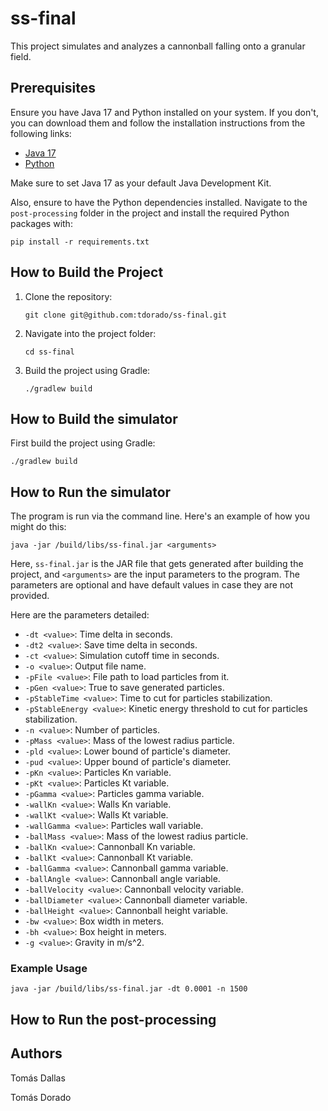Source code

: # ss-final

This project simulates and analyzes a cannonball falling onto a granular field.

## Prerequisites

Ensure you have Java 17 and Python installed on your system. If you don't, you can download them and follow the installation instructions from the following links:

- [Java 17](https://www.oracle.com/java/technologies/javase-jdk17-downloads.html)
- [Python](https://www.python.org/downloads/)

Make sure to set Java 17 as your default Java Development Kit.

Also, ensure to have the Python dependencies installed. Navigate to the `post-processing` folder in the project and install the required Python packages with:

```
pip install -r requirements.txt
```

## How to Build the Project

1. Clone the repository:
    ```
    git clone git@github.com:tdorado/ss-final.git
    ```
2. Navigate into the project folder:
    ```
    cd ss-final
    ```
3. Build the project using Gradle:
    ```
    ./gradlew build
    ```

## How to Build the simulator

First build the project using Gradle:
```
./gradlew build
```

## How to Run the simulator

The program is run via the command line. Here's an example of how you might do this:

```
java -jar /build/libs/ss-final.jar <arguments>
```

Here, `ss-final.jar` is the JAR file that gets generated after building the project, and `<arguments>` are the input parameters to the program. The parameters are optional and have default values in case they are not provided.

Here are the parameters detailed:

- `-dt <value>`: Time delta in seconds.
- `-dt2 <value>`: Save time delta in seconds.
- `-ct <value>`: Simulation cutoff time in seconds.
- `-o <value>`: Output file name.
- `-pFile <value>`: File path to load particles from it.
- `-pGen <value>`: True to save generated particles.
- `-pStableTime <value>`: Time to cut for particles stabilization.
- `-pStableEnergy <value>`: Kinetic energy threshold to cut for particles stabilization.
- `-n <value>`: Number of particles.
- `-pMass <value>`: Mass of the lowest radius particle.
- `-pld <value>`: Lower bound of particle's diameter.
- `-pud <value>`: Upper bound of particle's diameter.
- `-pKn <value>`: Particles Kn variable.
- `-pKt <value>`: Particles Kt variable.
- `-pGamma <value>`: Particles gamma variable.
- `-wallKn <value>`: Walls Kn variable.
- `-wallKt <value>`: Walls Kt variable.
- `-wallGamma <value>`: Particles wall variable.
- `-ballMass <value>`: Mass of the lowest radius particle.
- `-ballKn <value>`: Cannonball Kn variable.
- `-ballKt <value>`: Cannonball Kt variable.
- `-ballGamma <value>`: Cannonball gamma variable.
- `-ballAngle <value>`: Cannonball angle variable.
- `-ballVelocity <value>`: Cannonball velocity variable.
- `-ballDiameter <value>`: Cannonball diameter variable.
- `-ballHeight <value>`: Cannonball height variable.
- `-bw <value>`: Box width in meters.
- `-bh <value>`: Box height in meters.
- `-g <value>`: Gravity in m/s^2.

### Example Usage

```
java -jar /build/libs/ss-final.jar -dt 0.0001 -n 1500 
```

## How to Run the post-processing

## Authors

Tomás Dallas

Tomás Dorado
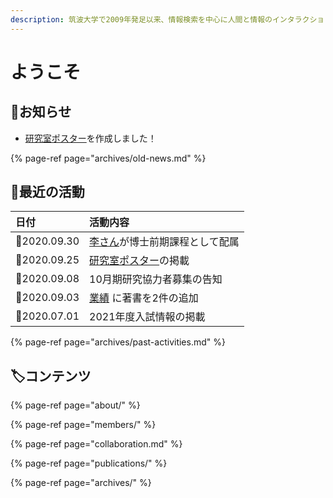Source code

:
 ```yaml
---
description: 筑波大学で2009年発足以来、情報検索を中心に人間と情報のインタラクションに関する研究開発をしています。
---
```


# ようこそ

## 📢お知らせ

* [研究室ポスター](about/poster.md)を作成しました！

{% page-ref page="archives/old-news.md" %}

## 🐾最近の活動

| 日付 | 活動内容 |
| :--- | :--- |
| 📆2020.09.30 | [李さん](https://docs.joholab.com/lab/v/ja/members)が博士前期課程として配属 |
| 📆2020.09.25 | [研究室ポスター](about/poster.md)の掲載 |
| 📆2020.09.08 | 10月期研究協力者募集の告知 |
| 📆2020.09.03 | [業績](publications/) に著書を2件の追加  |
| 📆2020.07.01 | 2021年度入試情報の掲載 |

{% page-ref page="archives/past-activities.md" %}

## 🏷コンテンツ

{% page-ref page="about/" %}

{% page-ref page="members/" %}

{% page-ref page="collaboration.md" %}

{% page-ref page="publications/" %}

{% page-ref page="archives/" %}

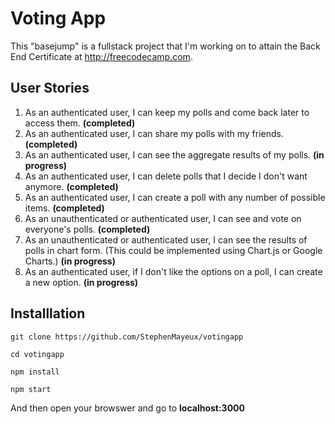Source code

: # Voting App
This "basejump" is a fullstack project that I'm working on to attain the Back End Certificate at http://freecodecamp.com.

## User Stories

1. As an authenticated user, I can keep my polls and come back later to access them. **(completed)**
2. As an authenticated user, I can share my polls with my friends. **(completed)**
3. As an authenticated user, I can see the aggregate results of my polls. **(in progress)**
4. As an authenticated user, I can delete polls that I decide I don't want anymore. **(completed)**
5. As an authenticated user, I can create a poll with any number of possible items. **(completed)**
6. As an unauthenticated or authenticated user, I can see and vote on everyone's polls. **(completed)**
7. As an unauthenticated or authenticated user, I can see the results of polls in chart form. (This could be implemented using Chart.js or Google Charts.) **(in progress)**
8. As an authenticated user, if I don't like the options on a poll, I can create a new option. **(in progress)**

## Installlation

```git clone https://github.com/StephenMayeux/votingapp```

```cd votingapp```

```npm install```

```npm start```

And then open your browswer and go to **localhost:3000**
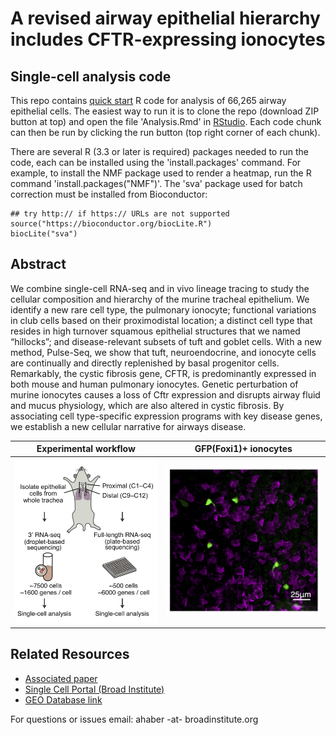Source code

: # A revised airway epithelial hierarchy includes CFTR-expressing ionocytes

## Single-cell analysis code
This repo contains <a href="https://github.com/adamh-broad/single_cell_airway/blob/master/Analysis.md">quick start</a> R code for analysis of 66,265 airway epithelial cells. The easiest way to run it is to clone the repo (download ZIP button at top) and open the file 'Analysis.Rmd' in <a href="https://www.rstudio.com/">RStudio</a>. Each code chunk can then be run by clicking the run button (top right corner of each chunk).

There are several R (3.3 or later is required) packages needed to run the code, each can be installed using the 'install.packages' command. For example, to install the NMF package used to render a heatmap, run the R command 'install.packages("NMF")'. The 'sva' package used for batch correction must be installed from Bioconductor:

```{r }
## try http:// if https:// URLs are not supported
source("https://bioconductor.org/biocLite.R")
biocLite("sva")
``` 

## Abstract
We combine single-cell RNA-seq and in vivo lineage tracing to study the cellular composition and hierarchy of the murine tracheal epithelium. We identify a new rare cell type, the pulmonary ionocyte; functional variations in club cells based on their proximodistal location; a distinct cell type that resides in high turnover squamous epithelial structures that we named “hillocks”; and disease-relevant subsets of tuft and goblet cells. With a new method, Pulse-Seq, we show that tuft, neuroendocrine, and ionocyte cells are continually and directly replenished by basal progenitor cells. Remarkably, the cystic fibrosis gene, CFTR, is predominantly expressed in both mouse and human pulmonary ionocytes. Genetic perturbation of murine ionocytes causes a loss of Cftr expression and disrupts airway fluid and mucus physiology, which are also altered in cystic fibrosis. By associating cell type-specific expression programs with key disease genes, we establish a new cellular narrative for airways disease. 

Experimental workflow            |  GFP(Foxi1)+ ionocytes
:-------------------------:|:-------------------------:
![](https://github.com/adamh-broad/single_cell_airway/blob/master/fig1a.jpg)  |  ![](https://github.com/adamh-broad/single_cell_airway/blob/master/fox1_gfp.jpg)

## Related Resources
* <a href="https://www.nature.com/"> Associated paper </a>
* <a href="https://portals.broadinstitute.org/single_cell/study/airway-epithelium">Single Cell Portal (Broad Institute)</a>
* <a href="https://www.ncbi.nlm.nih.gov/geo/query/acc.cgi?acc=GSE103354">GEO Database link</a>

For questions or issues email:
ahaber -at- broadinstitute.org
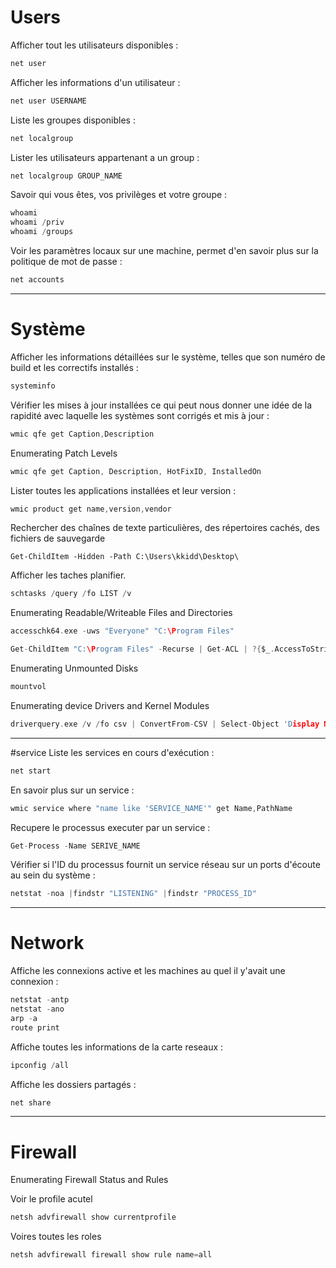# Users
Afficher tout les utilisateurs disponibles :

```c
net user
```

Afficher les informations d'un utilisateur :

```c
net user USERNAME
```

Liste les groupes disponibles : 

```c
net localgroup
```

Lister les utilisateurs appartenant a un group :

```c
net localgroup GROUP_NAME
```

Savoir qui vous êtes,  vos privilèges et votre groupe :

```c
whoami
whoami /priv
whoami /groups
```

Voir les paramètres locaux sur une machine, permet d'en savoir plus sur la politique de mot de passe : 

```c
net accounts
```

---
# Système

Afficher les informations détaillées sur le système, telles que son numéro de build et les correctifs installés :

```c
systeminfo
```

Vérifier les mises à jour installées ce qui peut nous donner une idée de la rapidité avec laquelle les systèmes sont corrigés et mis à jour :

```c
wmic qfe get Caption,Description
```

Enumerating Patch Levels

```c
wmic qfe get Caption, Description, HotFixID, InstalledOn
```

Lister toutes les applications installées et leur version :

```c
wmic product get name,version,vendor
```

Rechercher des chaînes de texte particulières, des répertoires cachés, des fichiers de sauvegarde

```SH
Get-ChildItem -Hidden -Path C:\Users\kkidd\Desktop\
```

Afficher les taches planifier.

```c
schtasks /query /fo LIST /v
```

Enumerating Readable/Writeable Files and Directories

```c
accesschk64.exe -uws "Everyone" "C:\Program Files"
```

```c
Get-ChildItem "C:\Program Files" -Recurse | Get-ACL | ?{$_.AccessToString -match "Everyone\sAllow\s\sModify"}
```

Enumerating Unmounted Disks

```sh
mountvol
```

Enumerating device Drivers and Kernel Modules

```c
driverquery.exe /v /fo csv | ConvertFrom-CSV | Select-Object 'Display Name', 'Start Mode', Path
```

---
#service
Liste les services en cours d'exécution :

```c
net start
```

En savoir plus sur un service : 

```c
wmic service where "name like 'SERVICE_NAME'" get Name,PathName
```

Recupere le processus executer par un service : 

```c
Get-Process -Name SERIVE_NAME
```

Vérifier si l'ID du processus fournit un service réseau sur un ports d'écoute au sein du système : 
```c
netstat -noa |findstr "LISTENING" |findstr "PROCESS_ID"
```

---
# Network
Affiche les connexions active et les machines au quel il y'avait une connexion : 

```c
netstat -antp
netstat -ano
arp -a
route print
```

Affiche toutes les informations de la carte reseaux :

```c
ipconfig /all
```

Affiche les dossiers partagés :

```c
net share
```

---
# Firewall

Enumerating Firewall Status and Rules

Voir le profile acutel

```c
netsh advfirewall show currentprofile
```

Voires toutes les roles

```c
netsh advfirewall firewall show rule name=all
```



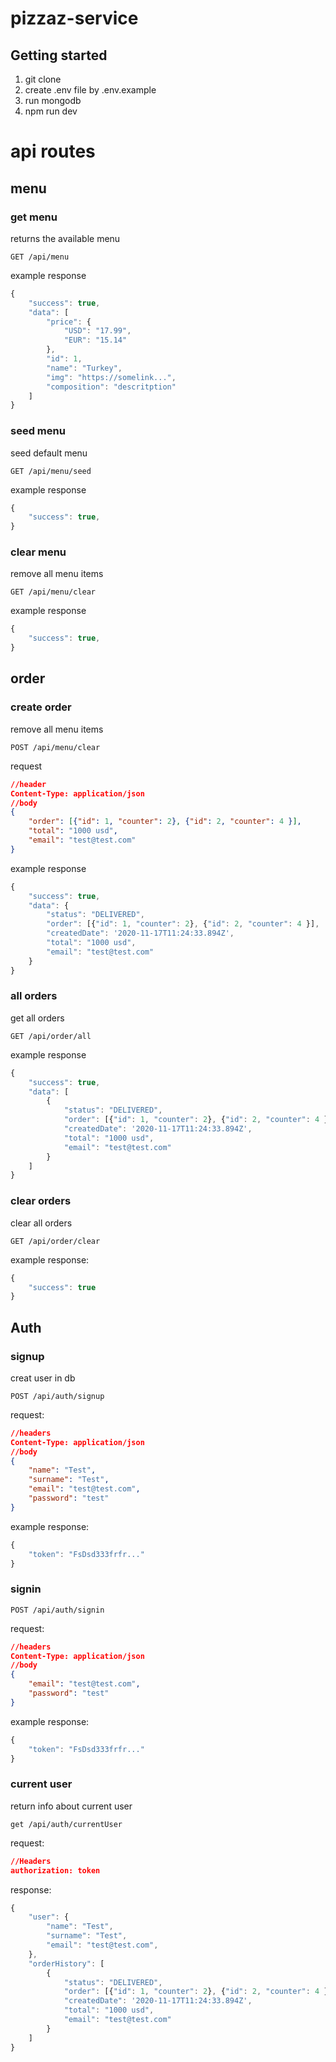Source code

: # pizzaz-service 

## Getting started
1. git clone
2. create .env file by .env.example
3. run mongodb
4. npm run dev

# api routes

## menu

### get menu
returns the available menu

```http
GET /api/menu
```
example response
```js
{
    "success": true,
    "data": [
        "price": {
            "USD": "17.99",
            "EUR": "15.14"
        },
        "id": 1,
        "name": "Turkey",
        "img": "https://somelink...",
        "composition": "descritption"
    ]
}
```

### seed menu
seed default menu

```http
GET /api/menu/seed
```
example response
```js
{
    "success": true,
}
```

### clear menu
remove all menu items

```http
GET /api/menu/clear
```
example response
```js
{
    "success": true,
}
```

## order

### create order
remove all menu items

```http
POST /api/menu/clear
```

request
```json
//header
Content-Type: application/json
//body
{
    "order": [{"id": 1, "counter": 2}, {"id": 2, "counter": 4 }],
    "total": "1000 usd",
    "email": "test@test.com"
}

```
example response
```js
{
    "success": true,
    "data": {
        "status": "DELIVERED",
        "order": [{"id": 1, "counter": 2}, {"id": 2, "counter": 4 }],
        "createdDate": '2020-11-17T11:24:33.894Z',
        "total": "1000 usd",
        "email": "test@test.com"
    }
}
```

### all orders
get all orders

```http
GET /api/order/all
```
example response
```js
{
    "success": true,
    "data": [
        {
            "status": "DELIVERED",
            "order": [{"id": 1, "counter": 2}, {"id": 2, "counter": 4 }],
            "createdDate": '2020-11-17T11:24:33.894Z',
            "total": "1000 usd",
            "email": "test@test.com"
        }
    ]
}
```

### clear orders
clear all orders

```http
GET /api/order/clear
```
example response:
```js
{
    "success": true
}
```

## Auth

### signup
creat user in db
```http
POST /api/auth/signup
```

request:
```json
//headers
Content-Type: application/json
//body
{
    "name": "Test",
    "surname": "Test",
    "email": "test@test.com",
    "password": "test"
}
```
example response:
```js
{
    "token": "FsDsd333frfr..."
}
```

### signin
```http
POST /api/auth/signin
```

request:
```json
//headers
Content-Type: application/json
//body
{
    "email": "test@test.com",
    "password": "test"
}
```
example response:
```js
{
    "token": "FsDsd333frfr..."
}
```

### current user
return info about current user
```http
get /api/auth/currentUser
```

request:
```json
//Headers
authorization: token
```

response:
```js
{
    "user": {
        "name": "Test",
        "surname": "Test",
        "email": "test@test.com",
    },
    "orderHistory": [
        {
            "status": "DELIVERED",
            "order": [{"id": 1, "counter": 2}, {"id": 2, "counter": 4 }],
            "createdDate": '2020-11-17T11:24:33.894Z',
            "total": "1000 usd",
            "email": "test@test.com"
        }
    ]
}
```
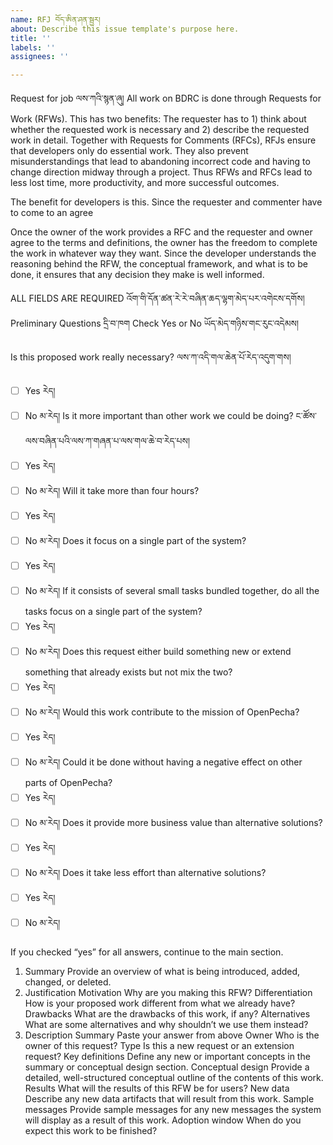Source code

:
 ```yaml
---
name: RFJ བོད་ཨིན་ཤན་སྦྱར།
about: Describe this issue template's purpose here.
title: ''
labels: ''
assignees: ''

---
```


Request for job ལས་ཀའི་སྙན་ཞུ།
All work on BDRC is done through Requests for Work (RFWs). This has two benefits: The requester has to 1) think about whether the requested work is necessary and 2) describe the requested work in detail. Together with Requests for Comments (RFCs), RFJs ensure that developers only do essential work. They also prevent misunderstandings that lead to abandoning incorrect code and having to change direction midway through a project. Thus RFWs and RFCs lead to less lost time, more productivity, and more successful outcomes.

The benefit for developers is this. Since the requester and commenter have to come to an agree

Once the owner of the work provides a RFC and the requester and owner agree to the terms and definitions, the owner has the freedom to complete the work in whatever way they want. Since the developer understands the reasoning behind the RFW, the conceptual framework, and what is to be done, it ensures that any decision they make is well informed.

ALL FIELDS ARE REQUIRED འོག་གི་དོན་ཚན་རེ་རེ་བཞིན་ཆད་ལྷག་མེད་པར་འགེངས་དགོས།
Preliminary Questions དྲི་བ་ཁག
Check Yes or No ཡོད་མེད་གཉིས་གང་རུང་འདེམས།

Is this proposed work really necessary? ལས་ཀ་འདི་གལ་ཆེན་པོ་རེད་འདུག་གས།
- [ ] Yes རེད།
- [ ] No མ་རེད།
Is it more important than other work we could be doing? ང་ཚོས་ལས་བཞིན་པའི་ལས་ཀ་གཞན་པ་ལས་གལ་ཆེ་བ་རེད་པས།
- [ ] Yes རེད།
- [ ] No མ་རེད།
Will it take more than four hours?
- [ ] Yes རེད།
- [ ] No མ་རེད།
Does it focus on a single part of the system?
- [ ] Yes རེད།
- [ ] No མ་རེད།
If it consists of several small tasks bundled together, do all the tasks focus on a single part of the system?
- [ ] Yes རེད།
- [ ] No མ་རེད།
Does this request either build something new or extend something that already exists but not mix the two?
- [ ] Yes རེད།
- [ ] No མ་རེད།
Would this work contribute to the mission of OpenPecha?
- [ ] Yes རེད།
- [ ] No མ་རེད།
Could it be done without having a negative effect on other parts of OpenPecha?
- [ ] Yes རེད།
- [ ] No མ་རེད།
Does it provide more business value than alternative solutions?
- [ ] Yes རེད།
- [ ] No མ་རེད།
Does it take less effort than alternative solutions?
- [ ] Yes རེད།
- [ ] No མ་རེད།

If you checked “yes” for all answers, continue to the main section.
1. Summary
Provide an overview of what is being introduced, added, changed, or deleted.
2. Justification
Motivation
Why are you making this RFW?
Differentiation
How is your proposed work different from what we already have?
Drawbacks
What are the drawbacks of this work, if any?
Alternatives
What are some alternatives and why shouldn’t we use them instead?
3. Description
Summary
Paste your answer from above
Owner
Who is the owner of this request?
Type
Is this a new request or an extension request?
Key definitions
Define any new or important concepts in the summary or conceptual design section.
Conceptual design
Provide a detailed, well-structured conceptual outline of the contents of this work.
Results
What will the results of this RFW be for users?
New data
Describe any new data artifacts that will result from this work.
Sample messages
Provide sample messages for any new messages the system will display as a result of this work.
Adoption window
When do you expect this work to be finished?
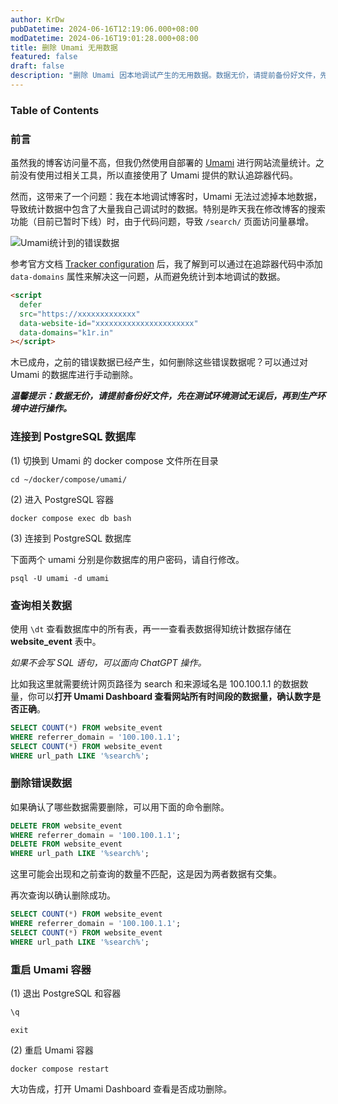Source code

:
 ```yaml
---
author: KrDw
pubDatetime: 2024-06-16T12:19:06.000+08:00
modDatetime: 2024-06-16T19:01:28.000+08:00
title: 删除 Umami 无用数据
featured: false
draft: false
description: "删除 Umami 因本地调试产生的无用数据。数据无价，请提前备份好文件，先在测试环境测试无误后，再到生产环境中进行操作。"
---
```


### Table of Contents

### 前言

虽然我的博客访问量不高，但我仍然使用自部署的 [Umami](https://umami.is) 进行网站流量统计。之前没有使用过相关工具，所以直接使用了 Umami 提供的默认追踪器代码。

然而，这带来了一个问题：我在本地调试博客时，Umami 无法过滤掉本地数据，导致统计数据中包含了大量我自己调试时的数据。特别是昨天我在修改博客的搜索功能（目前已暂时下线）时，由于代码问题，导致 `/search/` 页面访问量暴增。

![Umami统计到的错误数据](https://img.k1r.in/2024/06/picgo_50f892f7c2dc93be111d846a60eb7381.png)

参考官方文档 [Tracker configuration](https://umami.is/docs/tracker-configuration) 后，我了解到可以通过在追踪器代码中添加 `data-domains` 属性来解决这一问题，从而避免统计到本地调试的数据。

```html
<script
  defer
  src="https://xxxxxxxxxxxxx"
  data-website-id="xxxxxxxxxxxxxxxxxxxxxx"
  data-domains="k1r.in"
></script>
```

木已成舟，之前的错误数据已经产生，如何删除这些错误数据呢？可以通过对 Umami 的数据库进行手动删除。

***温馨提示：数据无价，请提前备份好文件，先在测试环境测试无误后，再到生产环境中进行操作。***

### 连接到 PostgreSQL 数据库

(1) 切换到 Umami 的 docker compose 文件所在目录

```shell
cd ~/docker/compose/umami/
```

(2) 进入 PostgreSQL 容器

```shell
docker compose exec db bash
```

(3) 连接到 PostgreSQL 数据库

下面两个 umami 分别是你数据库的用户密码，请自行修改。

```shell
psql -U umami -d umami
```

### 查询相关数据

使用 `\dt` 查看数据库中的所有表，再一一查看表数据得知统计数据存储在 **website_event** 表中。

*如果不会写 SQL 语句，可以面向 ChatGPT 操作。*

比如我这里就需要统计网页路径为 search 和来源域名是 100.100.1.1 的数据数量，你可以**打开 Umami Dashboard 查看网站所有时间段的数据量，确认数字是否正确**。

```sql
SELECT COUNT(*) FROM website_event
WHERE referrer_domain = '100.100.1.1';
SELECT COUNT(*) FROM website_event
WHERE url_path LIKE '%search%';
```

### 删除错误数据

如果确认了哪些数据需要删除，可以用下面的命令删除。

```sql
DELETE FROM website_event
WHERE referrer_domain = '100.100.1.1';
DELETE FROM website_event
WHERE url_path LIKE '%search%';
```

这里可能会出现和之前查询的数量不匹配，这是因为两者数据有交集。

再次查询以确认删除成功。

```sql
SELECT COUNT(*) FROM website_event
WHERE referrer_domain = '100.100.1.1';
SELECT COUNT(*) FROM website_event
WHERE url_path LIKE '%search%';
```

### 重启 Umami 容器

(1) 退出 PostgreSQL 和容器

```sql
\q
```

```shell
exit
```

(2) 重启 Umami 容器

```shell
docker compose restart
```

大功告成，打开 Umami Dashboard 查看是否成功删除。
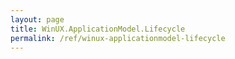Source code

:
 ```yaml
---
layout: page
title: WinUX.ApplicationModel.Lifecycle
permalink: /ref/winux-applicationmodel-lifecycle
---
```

#####

**AIM OF THE TASK**
Once you have returned the line containing "Ensure you have", stop; begin at the first line of the material, keep each line exact, and skip the pictures.

**REPLY TO THE EXERCISE**
Source code

: # ss-final

This project simulates and analyzes a cannonball falling onto a granular field.

## Prerequisites

Ensure you have Java 17 and Python installed on your system. If you don't, you can download them and follow the installation instructions from the following links:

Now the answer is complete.